Code completion

    Fine-tune a 3B-class code model on a niche language or in-house framework so completions inside a creator app or IDE plugin understand syntax that base models botch.

    Base code models know Python, JavaScript, TypeScript, Java, C++, Rust, and Go very well. They know everything else somewhere between "passably" and "wrong." A fine-tune for code completion is most useful when your users write in a language or framework that sits in the second bucket: an internal DSL, an in-house framework with strict conventions, or a niche language base models default to the wrong dialect of.

    This recipe uses a worked example: imagine Roblox wants to add AI completions for Luau inside Roblox Studio. Luau is Roblox's typed dialect of Lua 5.1 with a different standard library (task.wait instead of os.execute, no io, type-annotated functions, a strict opt-in mode) and 70 million-plus creators editing it monthly. Out of the box, a 3B-class code model will give them Lua 5.1 completions, often with the wrong API surface; a fine-tune teaches it Luau-the-language and Studio-the-environment. Roblox is the anchor because the scale and the language-fit gap make the trade-offs concrete; substitute any vertical with its own scripting layer.

    Recipe also fits

    The Roblox / Luau example is one of many. The same shape applies to:

    • Niche-language IDE plugins for Lean, Solidity, Forth, Idris, or other languages base models barely know.
    • In-house DSL completions for any team with a custom scripting layer used by hundreds of internal developers.
    • Vertical-language plugins for Salesforce Apex, HashiCorp HCL, SAP ABAP, or PL/SQL, where strong house conventions meet weak base-model coverage.
    • Domain-specific scripting in scientific tools (Mathematica, R, MATLAB) or shader languages (GLSL, HLSL).
    • Creator-platform scripting environments like Unity C# patterns, Unreal Blueprint scripts, or Godot GDScript.

    If your users edit code in an environment where the base model defaults to the wrong dialect or misses your house conventions, this is the recipe to start with.

    When this is the right fit

    This recipe is the right fit when:

    • The target language or framework is underserved by base models. Niche languages (Luau, Solidity dialects, GLSL variants, Lean), in-house DSLs, or older versions of mainstream languages (PL/SQL, COBOL, VB.NET) all qualify. Mainstream-current code (Python 3.12, TypeScript 5.6) does not; the base model is already better than you can fine-tune in this size class.
    • You have access to a non-trivial corpus of well-written code in the target. A million lines is comfortable; a hundred thousand is workable; ten thousand is hard. Open-source repos, internal codebases, generated examples all count.
    • You want completions to respect house conventions, not just be syntactically valid. Variable naming, function shape, error-handling idioms, comment style, type-annotation density: the fine-tune learns all of these.
    • The user surface is an editor pane with a cursor, and completions trigger on idle or explicit invocation. If the surface is chat, this recipe is the wrong shape; see Customer support bot for that pattern.

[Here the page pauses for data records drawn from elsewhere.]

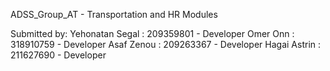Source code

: ADSS_Group_AT - Transportation and HR Modules


Submitted by:
Yehonatan Segal : 209359801 - Developer
Omer Onn : 318910759 - Developer
Asaf Zenou : 209263367 - Developer
Hagai Astrin : 211627690 - Developer

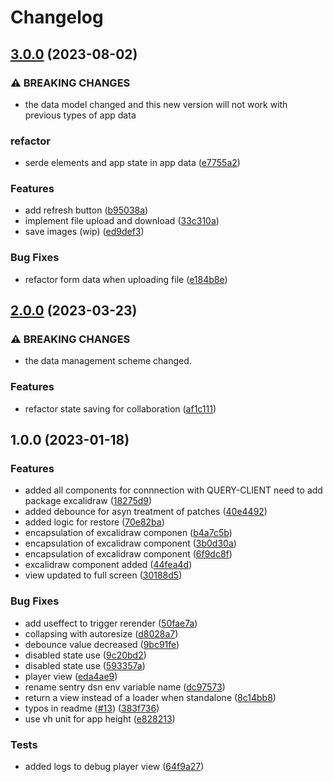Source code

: # Changelog

## [3.0.0](https://github.com/graasp/graasp-app-excalidraw/compare/v2.0.0...v3.0.0) (2023-08-02)


### ⚠ BREAKING CHANGES

* the data model changed and this new version will not work with previous types of app data

### refactor

* serde elements and app state in app data ([e7755a2](https://github.com/graasp/graasp-app-excalidraw/commit/e7755a26957d5d3c178261c1a7ebe6444c6cc63e))


### Features

* add refresh button ([b95038a](https://github.com/graasp/graasp-app-excalidraw/commit/b95038a9c8c2ae5f5856d10d903ae24d1dbe1aee))
* implement file upload and download ([33c310a](https://github.com/graasp/graasp-app-excalidraw/commit/33c310a951d97dbf5aa44c38bc45306563ffac82))
* save images (wip) ([ed9def3](https://github.com/graasp/graasp-app-excalidraw/commit/ed9def3b097d54133c70c725b0b20117f542775c))


### Bug Fixes

* refactor form data when uploading file ([e184b8e](https://github.com/graasp/graasp-app-excalidraw/commit/e184b8e38be044e3c19ea69da815739c07e194e0))

## [2.0.0](https://github.com/graasp/graasp-app-excalidraw/compare/v1.0.0...v2.0.0) (2023-03-23)


### ⚠ BREAKING CHANGES

* the data management scheme changed.

### Features

* refactor state saving for collaboration ([af1c111](https://github.com/graasp/graasp-app-excalidraw/commit/af1c111b9519c9c410308d6c16b3db7a643d60a9))

## 1.0.0 (2023-01-18)


### Features

* added all components for connnection with QUERY-CLIENT need to add package excalidraw ([18275d9](https://github.com/graasp/graasp-app-excalidraw/commit/18275d9910d95cc5352fef8cafa8c67ffeac1c9d))
* added debounce for asyn treatment of patches ([40e4492](https://github.com/graasp/graasp-app-excalidraw/commit/40e44928d8e329ade21995e5c1ad495cbee4275f))
* added logic for restore ([70e82ba](https://github.com/graasp/graasp-app-excalidraw/commit/70e82baedb3c2ffcb5b350748fe74aa84d5f0cd6))
* encapsulation of excalidraw componen ([b4a7c5b](https://github.com/graasp/graasp-app-excalidraw/commit/b4a7c5ba649b3cb6c45657e0f704bb8e0d7408d4))
* encapsulation of excalidraw component ([3b0d30a](https://github.com/graasp/graasp-app-excalidraw/commit/3b0d30a918d3c8b0ce991e95768c090a9ecf9f77))
* encapsulation of excalidraw component ([6f9dc8f](https://github.com/graasp/graasp-app-excalidraw/commit/6f9dc8f9f55c6263ff06567ee3db5fb30f70bbed))
* excalidraw component added ([44fea4d](https://github.com/graasp/graasp-app-excalidraw/commit/44fea4dca22079001276b1b6502a091329a498d6))
* view updated to full screen ([30188d5](https://github.com/graasp/graasp-app-excalidraw/commit/30188d5e0c987f87abcb88507be12a976ce2637b))


### Bug Fixes

* add useffect to trigger rerender ([50fae7a](https://github.com/graasp/graasp-app-excalidraw/commit/50fae7a204ab611541c9b3ae454ccdcb753e90ec))
* collapsing with autoresize ([d8028a7](https://github.com/graasp/graasp-app-excalidraw/commit/d8028a710173f553efa0cca7f0db5c2d26129c25))
* debounce value decreased ([9bc91fe](https://github.com/graasp/graasp-app-excalidraw/commit/9bc91fed6176c7423d2a69ccccf37458afaa72f2))
* disabled state use ([9c20bd2](https://github.com/graasp/graasp-app-excalidraw/commit/9c20bd2bb0619dd3980418583ce7b015e330778e))
* disabled state use ([593357a](https://github.com/graasp/graasp-app-excalidraw/commit/593357ad7efc4b19b0141ffddafa7b407bd6c9ab))
* player view ([eda4ae9](https://github.com/graasp/graasp-app-excalidraw/commit/eda4ae9e21634dfb442f109bf88996581ed8a235))
* rename sentry dsn env variable name ([dc97573](https://github.com/graasp/graasp-app-excalidraw/commit/dc97573a18b83bd778c2e1b259bcf8209750a208))
* return a view instead of a loader when standalone ([8c14bb8](https://github.com/graasp/graasp-app-excalidraw/commit/8c14bb8e283c8d9b601e179d860e6a470761b142))
* typos in readme ([#13](https://github.com/graasp/graasp-app-excalidraw/issues/13)) ([383f736](https://github.com/graasp/graasp-app-excalidraw/commit/383f7367d9627a208755fe99cc73f92acfa9a70d))
* use vh unit for app height ([e828213](https://github.com/graasp/graasp-app-excalidraw/commit/e828213396f87c449046254043c09419b7e7221b))


### Tests

* added logs to debug player view ([64f9a27](https://github.com/graasp/graasp-app-excalidraw/commit/64f9a27045724c5ad40c9d2cb0ee4f3a9f6f8c13))
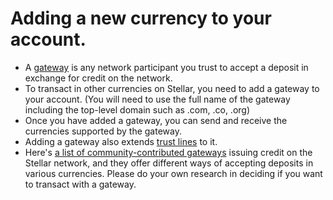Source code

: Adding a new currency to your account.
=======================================

* A [gateway](https://github.com/stellar/docs/blob/master/old-docs/gateway-introduction.md) is any network participant you trust to accept a deposit in exchange for credit on the network. 
* To transact in other currencies on Stellar, you need to add a gateway to your account. (You will need to use the full name of the gateway including the top-level domain such as .com, .co, .org)
* Once you have added a gateway, you can send and receive the currencies supported by the gateway.
* Adding a gateway also extends [trust lines](https://github.com/stellar/docs/blob/master/old-docs/Gateway-Guide.md#trust-lines) to it. 
* Here's [a list of community-contributed gateways](gateway-list.md) issuing credit on the Stellar network, and they offer different ways of accepting deposits in various currencies. Please do your own research in deciding if you want to transact with a gateway.

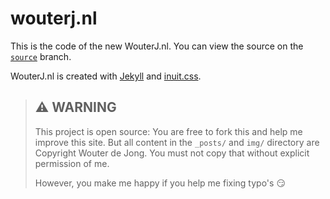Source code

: # wouterj.nl

This is the code of the new WouterJ.nl. You can view the source on the
[`source`](tree/source) branch.

WouterJ.nl is created with [Jekyll](https://github.com/mojombo/jekyll) and
[inuit.css](http://inuitcss.com).

 > ## :warning: WARNING
 >
 > This project is open source: You are free to fork this and help me improve
 > this site. But all content in the `_posts/` and `img/` directory are
 > Copyright Wouter de Jong. You must not copy that without explicit
 > permission of me.
 >
 > However, you make me happy if you help me fixing typo's :smirk:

    It is not the right fit when:

    • You want agentic code editing (multi-file refactors, "fix this test"). A 3B fine-tune is too small for the planning step. Use this recipe for the completion side and a frontier API for the agent side, if at all.
    • You want completions in a dozen languages. Fine-tunes are most effective when scoped tightly. Train one model per language family.
    • The target language is well-served by frontier APIs and latency is not a concern. The fine-tune wins on offline, privacy, and per-character cost; if none of those matter for your users, do not bother.

    The dataset

    Code completion is a fill-in-the-middle (FIM) task. The model sees the code before the cursor (the prefix) and after the cursor (the suffix) and predicts what should sit in between (the middle). The training data has to mirror that shape.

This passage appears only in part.